EXERCISE PROMPT
Output all of the records exactly as written.

TASK INPUT

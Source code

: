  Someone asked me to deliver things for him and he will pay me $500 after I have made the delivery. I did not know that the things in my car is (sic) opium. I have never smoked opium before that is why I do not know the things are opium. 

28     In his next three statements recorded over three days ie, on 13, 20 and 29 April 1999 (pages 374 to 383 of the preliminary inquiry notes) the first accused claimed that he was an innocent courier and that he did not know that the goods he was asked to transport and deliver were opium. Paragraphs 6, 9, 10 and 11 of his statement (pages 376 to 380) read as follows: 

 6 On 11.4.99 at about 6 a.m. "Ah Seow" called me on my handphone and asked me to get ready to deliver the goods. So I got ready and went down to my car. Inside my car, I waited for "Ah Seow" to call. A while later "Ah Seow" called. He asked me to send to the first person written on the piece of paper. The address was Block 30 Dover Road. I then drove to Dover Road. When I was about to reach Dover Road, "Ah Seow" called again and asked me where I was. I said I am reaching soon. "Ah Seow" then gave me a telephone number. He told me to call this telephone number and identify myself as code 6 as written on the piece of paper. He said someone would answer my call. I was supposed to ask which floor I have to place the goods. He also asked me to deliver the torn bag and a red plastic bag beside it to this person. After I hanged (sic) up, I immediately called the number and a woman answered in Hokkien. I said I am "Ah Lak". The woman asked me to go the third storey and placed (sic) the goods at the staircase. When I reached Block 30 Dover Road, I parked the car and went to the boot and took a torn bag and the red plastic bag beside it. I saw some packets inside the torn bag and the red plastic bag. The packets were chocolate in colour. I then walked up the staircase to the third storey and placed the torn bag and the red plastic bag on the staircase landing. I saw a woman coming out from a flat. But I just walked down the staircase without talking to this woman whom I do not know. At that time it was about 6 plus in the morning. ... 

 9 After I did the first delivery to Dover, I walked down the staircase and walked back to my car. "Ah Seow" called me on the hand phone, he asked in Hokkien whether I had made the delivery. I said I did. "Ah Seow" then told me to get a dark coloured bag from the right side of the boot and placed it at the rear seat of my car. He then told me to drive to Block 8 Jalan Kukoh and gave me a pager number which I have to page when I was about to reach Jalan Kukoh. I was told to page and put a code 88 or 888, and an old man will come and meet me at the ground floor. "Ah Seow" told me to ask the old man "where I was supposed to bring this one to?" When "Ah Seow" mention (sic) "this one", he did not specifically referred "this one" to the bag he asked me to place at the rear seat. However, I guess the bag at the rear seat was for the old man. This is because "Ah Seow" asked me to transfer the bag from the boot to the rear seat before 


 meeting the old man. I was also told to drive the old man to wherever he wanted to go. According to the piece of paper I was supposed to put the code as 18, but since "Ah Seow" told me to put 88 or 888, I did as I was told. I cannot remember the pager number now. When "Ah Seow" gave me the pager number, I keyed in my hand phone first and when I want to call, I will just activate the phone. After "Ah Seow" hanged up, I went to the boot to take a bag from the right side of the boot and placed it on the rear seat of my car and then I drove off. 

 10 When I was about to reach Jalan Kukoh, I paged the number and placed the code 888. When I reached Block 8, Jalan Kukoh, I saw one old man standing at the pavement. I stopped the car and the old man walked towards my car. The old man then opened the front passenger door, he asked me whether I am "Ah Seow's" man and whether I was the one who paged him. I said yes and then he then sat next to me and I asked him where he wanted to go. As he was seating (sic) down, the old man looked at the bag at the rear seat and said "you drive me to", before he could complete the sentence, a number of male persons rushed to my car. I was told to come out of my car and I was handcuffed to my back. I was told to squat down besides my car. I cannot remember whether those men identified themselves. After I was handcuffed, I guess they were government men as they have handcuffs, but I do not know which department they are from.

SOLVED EXERCISE
Source code

:  Someone asked me to deliver things for him and he will pay me $500 after I have made the delivery. I did not know that the things in my car is (sic) opium. I have never smoked opium before that is why I do not know the things are opium. 

28     In his next three statements recorded over three days ie, on 13, 20 and 29 April 1999 (pages 374 to 383 of the preliminary inquiry notes) the first accused claimed that he was an innocent courier and that he did not know that the goods he was asked to transport and deliver were opium. Paragraphs 6, 9, 10 and 11 of his statement (pages 376 to 380) read as follows: 

 6 On 11.4.99 at about 6 a.m. "Ah Seow" called me on my handphone and asked me to get ready to deliver the goods. So I got ready and went down to my car. Inside my car, I waited for "Ah Seow" to call. A while later "Ah Seow" called. He asked me to send to the first person written on the piece of paper. The address was Block 30 Dover Road. I then drove to Dover Road. When I was about to reach Dover Road, "Ah Seow" called again and asked me where I was. I said I am reaching soon. "Ah Seow" then gave me a telephone number. He told me to call this telephone number and identify myself as code 6 as written on the piece of paper. He said someone would answer my call. I was supposed to ask which floor I have to place the goods. He also asked me to deliver the torn bag and a red plastic bag beside it to this person. After I hanged (sic) up, I immediately called the number and a woman answered in Hokkien. I said I am "Ah Lak". The woman asked me to go the third storey and placed (sic) the goods at the staircase. When I reached Block 30 Dover Road, I parked the car and went to the boot and took a torn bag and the red plastic bag beside it. I saw some packets inside the torn bag and the red plastic bag. The packets were chocolate in colour. I then walked up the staircase to the third storey and placed the torn bag and the red plastic bag on the staircase landing. I saw a woman coming out from a flat. But I just walked down the staircase without talking to this woman whom I do not know. At that time it was about 6 plus in the morning. ... 

 9 After I did the first delivery to Dover, I walked down the staircase and walked back to my car. "Ah Seow" called me on the hand phone, he asked in Hokkien whether I had made the delivery. I said I did. "Ah Seow" then told me to get a dark coloured bag from the right side of the boot and placed it at the rear seat of my car. He then told me to drive to Block 8 Jalan Kukoh and gave me a pager number which I have to page when I was about to reach Jalan Kukoh. I was told to page and put a code 88 or 888, and an old man will come and meet me at the ground floor. "Ah Seow" told me to ask the old man "where I was supposed to bring this one to?" When "Ah Seow" mention (sic) "this one", he did not specifically referred "this one" to the bag he asked me to place at the rear seat. However, I guess the bag at the rear seat was for the old man. This is because "Ah Seow" asked me to transfer the bag from the boot to the rear seat before 


 meeting the old man. I was also told to drive the old man to wherever he wanted to go. According to the piece of paper I was supposed to put the code as 18, but since "Ah Seow" told me to put 88 or 888, I did as I was told. I cannot remember the pager number now. When "Ah Seow" gave me the pager number, I keyed in my hand phone first and when I want to call, I will just activate the phone. After "Ah Seow" hanged up, I went to the boot to take a bag from the right side of the boot and placed it on the rear seat of my car and then I drove off. 

 10 When I was about to reach Jalan Kukoh, I paged the number and placed the code 888. When I reached Block 8, Jalan Kukoh, I saw one old man standing at the pavement. I stopped the car and the old man walked towards my car. The old man then opened the front passenger door, he asked me whether I am "Ah Seow's" man and whether I was the one who paged him. I said yes and then he then sat next to me and I asked him where he wanted to go. As he was seating (sic) down, the old man looked at the bag at the rear seat and said "you drive me to", before he could complete the sentence, a number of male persons rushed to my car. I was told to come out of my car and I was handcuffed to my back. I was told to squat down besides my car. I cannot remember whether those men identified themselves. After I was handcuffed, I guess they were government men as they have handcuffs, but I do not know which department they are from.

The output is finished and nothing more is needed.